**WHAT YOU SHOULD DO**
What you give back from the listing below should be an exact copy of the lines from the one with "revenue task (task1-week3-2monday.sql)" down to the one with "1. 东北多地限电，国家电网客服回应「非居民限电后仍有缺口才对居民限电」，目前情况如何？ 5302", and it should contain no pictures.
==========
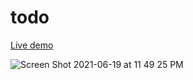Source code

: # todo
[Live demo](https://yafet-segid.github.io/todo/)

![Screen Shot 2021-06-19 at 11 49 25 PM](https://user-images.githubusercontent.com/83928646/122662506-1cc68980-d159-11eb-9e32-01ccfcf89b76.png)
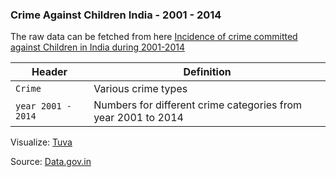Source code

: ### Crime Against Children India - 2001 - 2014

The raw data can be fetched from here [Incidence of crime committed against Children in India during 2001-2014](https://data.gov.in/catalog/crime-committed-against-children)

Header | Definition
---|---------
`Crime` | Various crime types
`year 2001 - 2014` | Numbers for different crime categories from year 2001 to 2014

Visualize: [Tuva](https://tuvalabs.com/jpatel3/datasets/47162ce334134eefb4640f1340dc0621/)

Source: [Data.gov.in](https://data.gov.in)
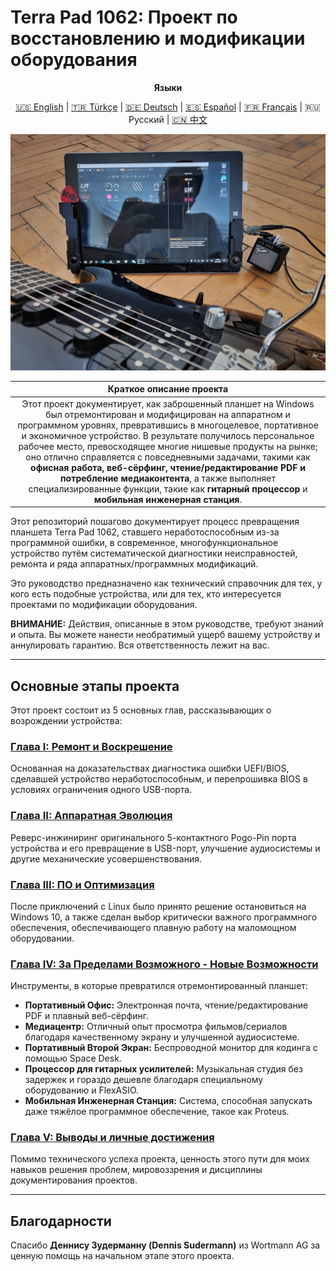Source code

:# Terra Pad 1062: Проект по восстановлению и модификации оборудования

<div align="center">

**Языки**

<a href="../../README.md">🇺🇸 English</a> | <a href="../tr/README.md">🇹🇷 Türkçe</a> | <a href="../de/README.md">🇩🇪 Deutsch</a> | <a href="../es/README.md">🇪🇸 Español</a> | <a href="../fr/README.md">🇫🇷 Français</a> | 🇷🇺 Русский | <a href="../cn/README.md">🇨🇳 中文</a>

</div>

<p align="center">
  <img src="../../assets/images/guitar_and_tablet_close_photo.jpg" width="650">
</p>

| **Краткое описание проекта** |
| :---: |
| Этот проект документирует, как заброшенный планшет на Windows был отремонтирован и модифицирован на аппаратном и программном уровнях, превратившись в многоцелевое, портативное и экономичное устройство. В результате получилось персональное рабочее место, превосходящее многие нишевые продукты на рынке; оно отлично справляется с повседневными задачами, такими как **офисная работа, веб-сёрфинг, чтение/редактирование PDF и потребление медиаконтента**, а также выполняет специализированные функции, такие как **гитарный процессор** и **мобильная инженерная станция**. |

Этот репозиторий пошагово документирует процесс превращения планшета Terra Pad 1062, ставшего неработоспособным из-за программной ошибки, в современное, многофункциональное устройство путём систематической диагностики неисправностей, ремонта и ряда аппаратных/программных модификаций.

Это руководство предназначено как технический справочник для тех, у кого есть подобные устройства, или для тех, кто интересуется проектами по модификации оборудования.

**ВНИМАНИЕ:** Действия, описанные в этом руководстве, требуют знаний и опыта. Вы можете нанести необратимый ущерб вашему устройству и аннулировать гарантию. Вся ответственность лежит на вас.

---

## Основные этапы проекта

Этот проект состоит из 5 основных глав, рассказывающих о возрождении устройства:

### **[Глава I: Ремонт и Воскрешение](./1_Remont_i_Voskreshenie.md)**
Основанная на доказательствах диагностика ошибки UEFI/BIOS, сделавшей устройство неработоспособным, и перепрошивка BIOS в условиях ограничения одного USB-порта.

### **[Глава II: Аппаратная Эволюция](./2_Apparatnaya_Evolyutsiya.md)**
Реверс-инжиниринг оригинального 5-контактного Pogo-Pin порта устройства и его превращение в USB-порт, улучшение аудиосистемы и другие механические усовершенствования.

### **[Глава III: ПО и Оптимизация](./3_PO_i_Optimizatsiya.md)**
После приключений с Linux было принято решение остановиться на Windows 10, а также сделан выбор критически важного программного обеспечения, обеспечивающего плавную работу на маломощном оборудовании.

### **[Глава IV: За Пределами Возможного - Новые Возможности](./4_Za_Predelami_Vozmozhnogo.md)**
Инструменты, в которые превратился отремонтированный планшет:
*   **Портативный Офис:** Электронная почта, чтение/редактирование PDF и плавный веб-сёрфинг.
*   **Медиацентр:** Отличный опыт просмотра фильмов/сериалов благодаря качественному экрану и улучшенной аудиосистеме.
*   **Портативный Второй Экран:** Беспроводной монитор для кодинга с помощью Space Desk.
*   **Процессор для гитарных усилителей:** Музыкальная студия без задержек и гораздо дешевле благодаря специальному оборудованию и FlexASIO.
*   **Мобильная Инженерная Станция:** Система, способная запускать даже тяжёлое программное обеспечение, такое как Proteus.

### **[Глава V: Выводы и личные достижения](./5_Chemu_Menya_Nauchil_Etot_Proekt.md)**
Помимо технического успеха проекта, ценность этого пути для моих навыков решения проблем, мировоззрения и дисциплины документирования проектов.

---

## Благодарности

Спасибо **Деннису Зудерманну (Dennis Sudermann)** из Wortmann AG за ценную помощь на начальном этапе этого проекта.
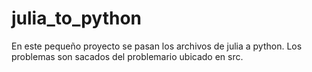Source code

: # julia_to_python

En este pequeño proyecto se pasan los archivos de julia a python. Los problemas son sacados del problemario ubicado en src.
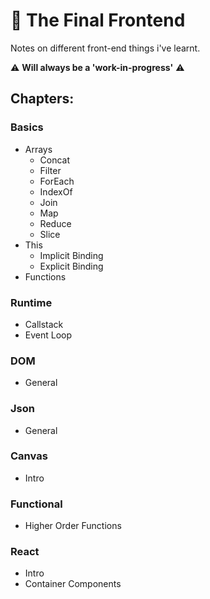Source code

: # :notebook: The Final Frontend

Notes on different front-end things i've learnt.

:warning: **Will always be a 'work-in-progress'** :warning:

## Chapters:

### Basics

* Arrays
  * Concat
  * Filter
  * ForEach
  * IndexOf
  * Join
  * Map
  * Reduce
  * Slice
* This
  * Implicit Binding
  * Explicit Binding
* Functions

### Runtime

* Callstack
* Event Loop

### DOM

* General

### Json

* General

### Canvas

* Intro

### Functional

* Higher Order Functions

### React

* Intro
* Container Components
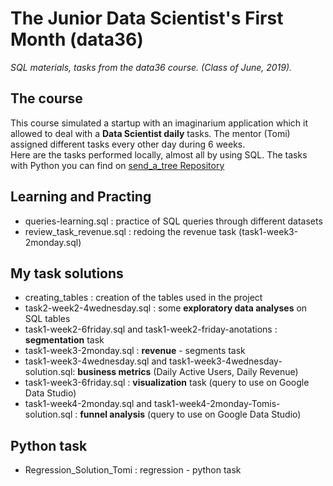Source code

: # The Junior Data Scientist's First Month (data36)

*SQL materials, tasks from the data36 course. (Class of June, 2019).*

## The course
This course simulated a startup with an imaginarium application which it allowed to deal with a **Data Scientist daily** tasks.
The mentor (Tomi) assigned different tasks every other day during 6 weeks. <br>
Here are the tasks performed locally, almost all by using SQL. The tasks with Python you can find on [send_a_tree Repository](https://github.com/gabrielatrindade/send-a-tree)

## Learning and Practing
- queries-learning.sql : practice of SQL queries through different datasets
- review_task_revenue.sql	: redoing the revenue task (task1-week3-2monday.sql)

## My task solutions
- creating_tables : creation of the tables used in the project
- task2-week2-4wednesday.sql : some **exploratory data analyses** on SQL tables
- task1-week2-6friday.sql and task1-week2-friday-anotations	: **segmentation** task
- task1-week3-2monday.sql	: **revenue** - segments task
- task1-week3-4wednesday.sql and task1-week3-4wednesday-solution.sql: **business metrics** (Daily Active Users, Daily Revenue)
- task1-week3-6friday.sql	: **visualization** task (query to use on Google Data Studio)
- task1-week4-2monday.sql and task1-week4-2monday-Tomis-solution.sql : **funnel analysis** (query to use on Google Data Studio)

## Python task
- Regression_Solution_Tomi : regression - python task
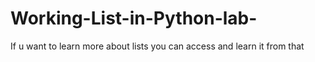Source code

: # Working-List-in-Python-lab-
If u want to learn more about lists you can access and learn it from that
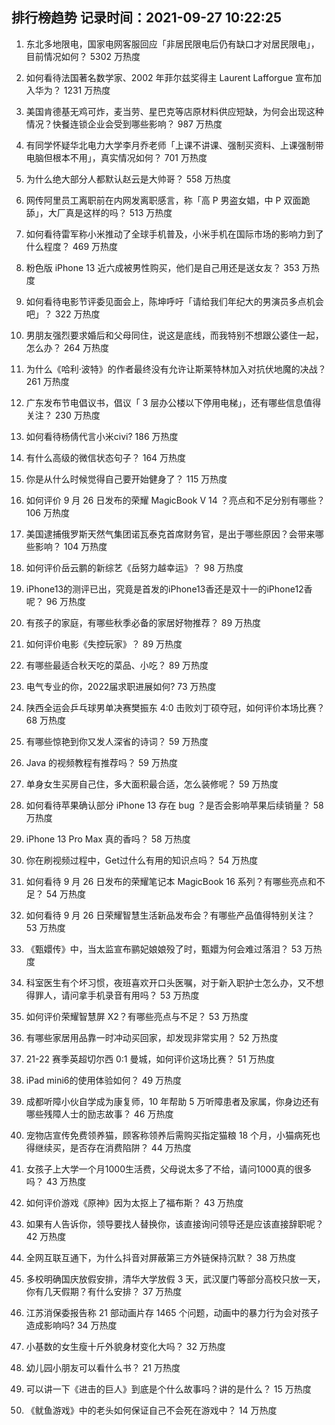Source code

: 
## 排行榜趋势 记录时间：2021-09-27 10:22:25
  
  1. 东北多地限电，国家电网客服回应「非居民限电后仍有缺口才对居民限电」，目前情况如何？ 5302 万热度
    
  2. 如何看待法国著名数学家、2002 年菲尔兹奖得主 Laurent Lafforgue 宣布加入华为？ 1231 万热度
    
  3. 美国肯德基无鸡可炸，麦当劳、星巴克等店原材料供应短缺，为何会出现这种情况？快餐连锁企业会受到哪些影响？ 987 万热度
    
  4. 有同学怀疑华北电力大学李月乔老师「上课不讲课、强制买资料、上课强制带电脑但根本不用」，真实情况如何？ 701 万热度
    
  5. 为什么绝大部分人都默认赵云是大帅哥？ 558 万热度
    
  6. 网传阿里员工离职前在内网发离职感言，称「高 P 男盗女娼，中 P 双面跪舔」，大厂真是这样的吗？ 513 万热度
    
  7. 如何看待雷军称小米推动了全球手机普及，小米手机在国际市场的影响力到了什么程度？ 469 万热度
    
  8. 粉色版 iPhone 13 近六成被男性购买，他们是自己用还是送女友？ 353 万热度
    
  9. 如何看待电影节评委见面会上，陈坤呼吁「请给我们年纪大的男演员多点机会吧」？ 322 万热度
    
  10. 男朋友强烈要求婚后和父母同住，说这是底线，而我特别不想跟公婆住一起，怎么办？ 264 万热度
    
  11. 为什么《哈利·波特》的作者最终没有允许让斯莱特林加入对抗伏地魔的决战？ 261 万热度
    
  12. 广东发布节电倡议书，倡议「 3 层办公楼以下停用电梯」，还有哪些信息值得关注？ 230 万热度
    
  13. 如何看待杨倩代言小米civi? 186 万热度
    
  14. 有什么高级的微信状态句子？ 164 万热度
    
  15. 你是从什么时候觉得自己要开始健身了？ 115 万热度
    
  16. 如何评价 9 月 26 日发布的荣耀 MagicBook V 14 ？亮点和不足分别有哪些？ 106 万热度
    
  17. 美国逮捕俄罗斯天然气集团诺瓦泰克首席财务官，是出于哪些原因？会带来哪些影响？ 104 万热度
    
  18. 如何评价岳云鹏的新综艺《岳努力越幸运》？ 98 万热度
    
  19. iPhone13的测评已出，究竟是首发的iPhone13香还是双十一的iPhone12香呢？ 96 万热度
    
  20. 有孩子的家庭，有哪些秋季必备的家居好物推荐？ 89 万热度
    
  21. 如何评价电影《失控玩家》？ 89 万热度
    
  22. 有哪些最适合秋天吃的菜品、小吃？ 89 万热度
    
  23. 电气专业的你，2022届求职进展如何? 73 万热度
    
  24. 陕西全运会乒乓球男单决赛樊振东 4:0 击败刘丁硕夺冠，如何评价本场比赛？ 68 万热度
    
  25. 有哪些惊艳到你又发人深省的诗词？ 59 万热度
    
  26. Java 的视频教程有推荐吗？ 59 万热度
    
  27. 单身女生买房自己住，多大面积最合适，怎么装修呢？ 59 万热度
    
  28. 如何看待苹果确认部分 iPhone 13 存在 bug ？是否会影响苹果后续销量？ 58 万热度
    
  29. iPhone 13 Pro Max 真的香吗？ 58 万热度
    
  30. 你在刷视频过程中，Get过什么有用的知识点吗？ 54 万热度
    
  31. 如何看待 9 月 26 日发布的荣耀笔记本 MagicBook 16 系列？有哪些亮点和不足？ 54 万热度
    
  32. 如何看待 9 月 26 日荣耀智慧生活新品发布会？有哪些产品值得特别关注？ 53 万热度
    
  33. 《甄嬛传》中，当太监宣布鹂妃娘娘殁了时，甄嬛为何会难过落泪？ 53 万热度
    
  34. 科室医生有个坏习惯，夜班喜欢开口头医嘱，对于新入职护士怎么办，又不想得罪人，请问拿手机录音有用吗？ 53 万热度
    
  35. 如何评价荣耀智慧屏 X2？有哪些亮点与不足？ 53 万热度
    
  36. 有哪些家居用品靠一时冲动买回家，却发现非常实用？ 52 万热度
    
  37. 21-22 赛季英超切尔西 0:1 曼城，如何评价这场比赛？ 51 万热度
    
  38. iPad mini6的使用体验如何？ 49 万热度
    
  39. 成都听障小伙自学成为康复师，10 年帮助 5 万听障患者及家属，你身边还有哪些残障人士的励志故事？ 46 万热度
    
  40. 宠物店宣传免费领养猫，顾客称领养后需购买指定猫粮 18 个月，小猫病死也得继续买，是否存在消费陷阱？ 44 万热度
    
  41. 女孩子上大学一个月1000生活费，父母说太多了不给，请问1000真的很多吗？ 43 万热度
    
  42. 如何评价游戏《原神》因为太抠上了福布斯？ 43 万热度
    
  43. 如果有人告诉你，领导要找人替换你，该直接询问领导还是应该直接辞职呢？ 42 万热度
    
  44. 全网互联互通下，为什么抖音对屏蔽第三方外链保持沉默？ 38 万热度
    
  45. 多校明确国庆放假安排，清华大学放假 3 天，武汉厦门等部分高校只放一天，你有几天假期？有什么安排？ 37 万热度
    
  46. 江苏消保委报告称 21 部动画片存 1465 个问题，动画中的暴力行为会对孩子造成影响吗? 34 万热度
    
  47. 小基数的女生瘦十斤外貌身材变化大吗？ 32 万热度
    
  48. 幼儿园小朋友可以看什么书？ 21 万热度
    
  49. 可以讲一下《进击的巨人》到底是个什么故事吗？讲的是什么？ 15 万热度
    
  50. 《鱿鱼游戏》中的老头如何保证自己不会死在游戏中？ 14 万热度
    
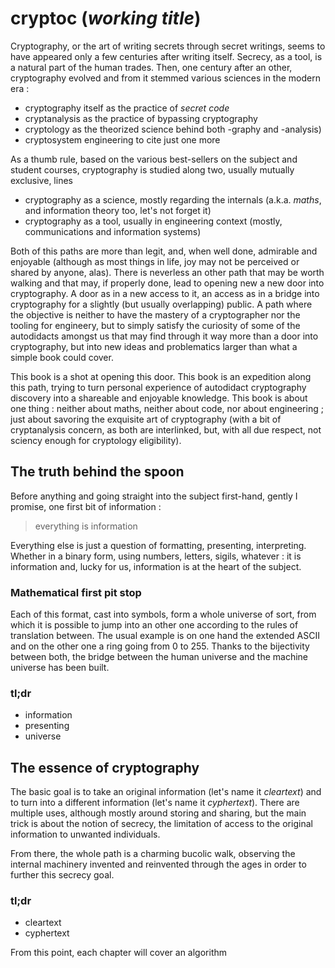 # cryptoc (*working title*)

Cryptography, or the art of writing secrets through secret writings, seems to have appeared only a few centuries after writing itself. Secrecy, as a tool, is a natural part of the human trades. Then, one century after an other, cryptography evolved and from it stemmed various sciences in the modern era :
* cryptography itself as the practice of *secret code*
* cryptanalysis as the practice of bypassing cryptography
* cryptology as the theorized science behind both -graphy and -analysis)
* cryptosystem engineering to cite just one more

As a thumb rule, based on the various best-sellers on the subject and student courses, cryptography is studied along two, usually mutually exclusive, lines
* cryptography as a science, mostly regarding the internals (a.k.a. *maths*, and information theory too, let's not forget it)
* cryptography as a tool, usually in engineering context (mostly, communications and information systems)

Both of this paths are more than legit, and, when well done, admirable and enjoyable (although as most things in life, joy may not be perceived or shared by anyone, alas). There is neverless an other path that may be worth walking and that may, if properly done, lead to opening new a new door into cryptography. A door as in a new access to it, an access as in a bridge into cryptography for a slightly (but usually overlapping) public. A path where the objective is neither to have the mastery of a cryptographer nor the tooling for engineery, but to simply satisfy the curiosity of some of the autodidacts amongst us that may find through it way more than a door into cryptography, but into new ideas and problematics larger than what a simple book could cover.

This book is a shot at opening this door. This book is an expedition along this path, trying to turn personal experience of autodidact cryptography discovery into a shareable and enjoyable knowledge. This book is about one thing : neither about maths, neither about code, nor about engineering ; just about savoring the exquisite art of cryptography (with a bit of cryptanalysis concern, as both are interlinked, but, with all due respect, not sciency enough for cryptology eligibility).


## The truth behind the spoon

Before anything and going straight into the subject first-hand, gently I promise, one first bit of information :
> everything is information

Everything else is just a question of formatting, presenting, interpreting. Whether in a binary form, using numbers, letters, sigils, whatever : it is information and, lucky for us, information is at the heart of the subject.

### Mathematical first pit stop

Each of this format, cast into symbols, form a whole universe of sort, from which it is possible to jump into an other one according to the rules of translation between. The usual example is on one hand the extended ASCII and on the other one a ring going from 0 to 255. Thanks to the bijectivity between both, the bridge between the human universe and the machine universe has been built.

### tl;dr
* information
* presenting
* universe


## The essence of cryptography

The basic goal is to take an original information (let's name it *cleartext*) and to turn into a different information (let's name it *cyphertext*). There are multiple uses, although mostly around storing and sharing, but the main trick is about the notion of secrecy, the limitation of access to the original information to unwanted individuals.

From there, the whole path is a charming bucolic walk, observing the internal machinery invented and reinvented through the ages in order to further this secrecy goal.

### tl;dr
* cleartext
* cyphertext


From this point, each chapter will cover an algorithm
==========
**RESULT**
- review_task_revenue.sql	: redoing the revenue task (task1-week3-2monday.sql)

## My task solutions
- creating_tables : creation of the tables used in the project
- task2-week2-4wednesday.sql : some **exploratory data analyses** on SQL tables
- task1-week2-6friday.sql and task1-week2-friday-anotations	: **segmentation** task
- task1-week3-2monday.sql	: **revenue** - segments task
- task1-week3-4wednesday.sql and task1-week3-4wednesday-solution.sql: **business metrics** (Daily Active Users, Daily Revenue)
- task1-week3-6friday.sql	: **visualization** task (query to use on Google Data Studio)
- task1-week4-2monday.sql and task1-week4-2monday-Tomis-solution.sql : **funnel analysis** (query to use on Google Data Studio)

## Python task
- Regression_Solution_Tomi : regression - python task
Source code

: # Working-List-in-Python-lab-
If u want to learn more about lists you can access and learn it from that
Source code

: 
## 排行榜趋势 记录时间：2021-09-27 10:22:25
  
  1. 东北多地限电，国家电网客服回应「非居民限电后仍有缺口才对居民限电」，目前情况如何？ 5302 万热度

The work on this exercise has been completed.